Questions à Christophe Girardier, président de Bolonyocte à l’occasion de son intervention aux Assises Populaires contre la vie chère des 12 au 14 juin 2025 à La Martinique
Vous êtes l’auteur de plusieurs rapports relatifs aux réalités du marché de la
distribution généraliste de différents territoires d’Outre-mer, portant notamment
sur le modèle économique de ce secteur majeur, sur sa situation concurrentielle,
comme sur la formation des prix et notamment les mécanismes de vie chère,
vous avez été entendu par le Sénat, l’Assemblée Nationale et même par le CESE,
quelle est la signification de votre participation aux Assises Populaires contre la
vie chère ?
J’ai en fait été contacté par les organisateurs de ces Assises Populaires contre la vie chère,
notamment par les députés Nadeau et Nilor, la Maire de Ducos, mais aussi par le leader du
Rpprac, Rodrigue Petitot. Intéressé par mes différents travaux sur ce thème si majeur et délicat
de la vie chère en Martinique et en Outre-mer en général, thème sur lequel j’ai il est vrai
beaucoup travaillé, ils souhaitaient ma contribution à ses assises.

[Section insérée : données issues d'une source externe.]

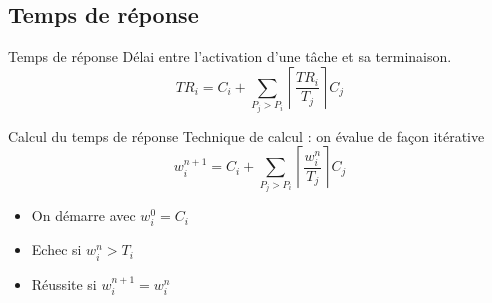 \subsection{Temps de réponse}

\begin{frame}{Temps de réponse}
  Délai entre l'activation d'une tâche et sa terminaison. 
  $$TR_i = C_i + \sum_{P_j > P_i} \left\lceil\frac{TR_i}{T_j}\right\rceil C_j$$
\end{frame}

\begin{frame}{Calcul du temps de réponse}
  Technique de calcul : on évalue de façon itérative
  $$w_i^{n+1}=C_i+\sum_{P_j > P_i} \left\lceil\frac{w_i^n}{T_j}\right\rceil C_j$$

  \begin{itemize}
    \item On démarre avec $w_i^0 = C_i$
    \item Echec si $w_i^n > T_i$
    \item Réussite si $w_i^{n+1} = w_i^n$
  \end{itemize}
\end{frame} 


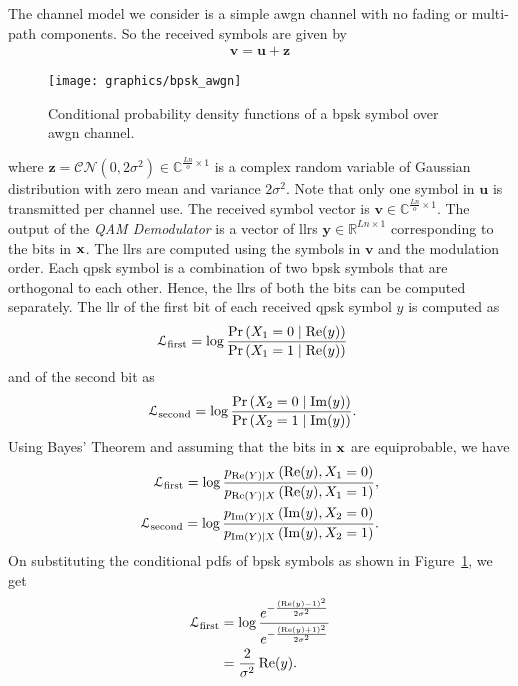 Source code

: The channel model we consider is a simple \ac{awgn} channel with no fading or multi-path components. So the received symbols are given by \begin{align}\mathbf{v}=\mathbf{u}+\mathbf{z}\end{align}
\begin{figure}[htbp]
  \centering
  \texttt{[image: graphics/bpsk\_awgn]}
  \caption{Conditional probability density functions of a \ac{bpsk} symbol over \ac{awgn} channel.}
  \label{fig:bpsk_awgn}
\end{figure}
where $\mathbf{z}=\mathcal{CN}(0,2\sigma^2)\in\mathbb{C}^{\frac{Ln}{o}\times 1}$ is a complex random variable of Gaussian distribution with zero mean and variance $2\sigma^2$. Note that only one symbol in $\mathbf{u}$ is transmitted per channel use. The received symbol vector is $\mathbf{v}\in\mathbb{C}^{\frac{Ln}{o}\times 1}$. The output of the \emph{QAM Demodulator} is a vector of \acp{llr} $\mathbf{y}\in\mathbb{R}^{Ln\times 1}$ corresponding to the bits in $\mathbf{x}$. The \acp{llr} are computed using the symbols in $\mathbf{v}$ and the modulation order. Each \ac{qpsk} symbol is a combination of two \ac{bpsk} symbols that are orthogonal to each other. Hence, the \acp{llr} of both the bits can be computed separately. The \ac{llr} of the first bit of each received \ac{qpsk} symbol $y$ is computed as
\begin{align}
\mathcal{L}_{\text{first}}&=\log\frac{\text{Pr}\left(X_1=0\mid\operatorname{Re}(y)\right)}{\text{Pr}\left(X_1=1\mid\operatorname{Re}(y)\right)}
\end{align}
and of the second bit as
\begin{align}
\mathcal{L}_{\text{second}}&=\log\frac{\text{Pr}\left(X_2=0\mid\operatorname{Im}(y)\right)}{\text{Pr}\left(X_2=1\mid\operatorname{Im}(y)\right)}.
\end{align}
Using Bayes' Theorem and assuming that the bits in $\mathbf{x}$ are equiprobable, we have
\begin{align}
\mathcal{L}_{\text{first}}=\log\frac{p_{\operatorname{Re}(Y)\mid X}\left(\operatorname{Re}(y), X_1=0\right)}{p_{\operatorname{Re}(Y)\mid X}\left(\operatorname{Re}(y), X_1=1\right)},\\
\mathcal{L}_{\text{second}}=\log\frac{p_{\operatorname{Im}(Y)\mid X}\left(\operatorname{Im}(y), X_2=0\right)}{p_{\operatorname{Im}(Y)\mid X}\left(\operatorname{Im}(y), X_2=1\right)}.
\end{align}
On substituting the conditional \acp{pdf} of \ac{bpsk} symbols as shown in Figure~\ref{fig:bpsk_awgn}, we get
\begin{align}
\mathcal{L}_{\text{first}}&=\log\frac{e^{-\frac{(\operatorname{Re}(y)-1)^2}{2\sigma^2}}}{e^{-\frac{(\operatorname{Re}(y)+1)^2}{2\sigma^2}}}\\
&=\frac{2}{\sigma^2}\operatorname{Re}(y)\label{eq:final_llr1}.
\end{align}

Je considère cette initiative à la fois comme opportune et même louable, en cela on ne peut que
s’en réjouir, car dans le contexte très tendu sur ce thème à la Martinique mais aussi dans bien
d’autres territoires d’Outre-mer, rien n’est plus important que de laisser place à la réflexion et
aux débats citoyens. Ces Assises interviennent de plus au meilleur moment pour nourrir le débat
sur le projet de loi contre la vie chère qu’a annoncée le ministre d’état Valls. J’ai donc accepté
cette invitation, en ma seule qualité d’expert indépendant, libre, qui se doit à mon sens, de jouer
son rôle pour éclairer la réflexion, des citoyens, des entreprises ou des décideurs politiques,
quelles que puissent être leurs convictions, situation ou tendances politiques, et des lors qu’elle
se situe dans le débat républicain et respectueux des uns et des autres, ou même dans l’action
citoyenne légitime et pacifique.
Comment comptez-vous contribuer à ces Assises contre la vie chère
et sur quels thèmes portera votre intervention ?
Le programme de ces Assises contre la vie chère, me semble riche, intéressant et pertinent, qui
augure des débat utiles très nourris. J’apporterai ma contribution sur les thèmes des facteurs
structurels de la vie chère et du nouveau modèle économique à dessiner pour y mettre un
terme, autant de thèmes qui se trouvent être les sujets de base de mes rapports. J’aurais
également des réflexions à partager sur la séquence consacré au transport et à la fiscalité.
Plus spécifiquement j’aborderai dans mes interventions les aspects suivants :
Les causes structurelles de la vie chère dans les département d’outre mer et à la
Martinique en particulier
La question de la fiscalité, est elle oui ou non un facteur de vie chère
La situation particulière du groupe GBH en Outre- mer et à la Martinique en particulier
(j’aborderai la question de ses performances économiques, de sa part de marché dans
les secteurs où il est présent et de son pouvoir de marche de façon générale)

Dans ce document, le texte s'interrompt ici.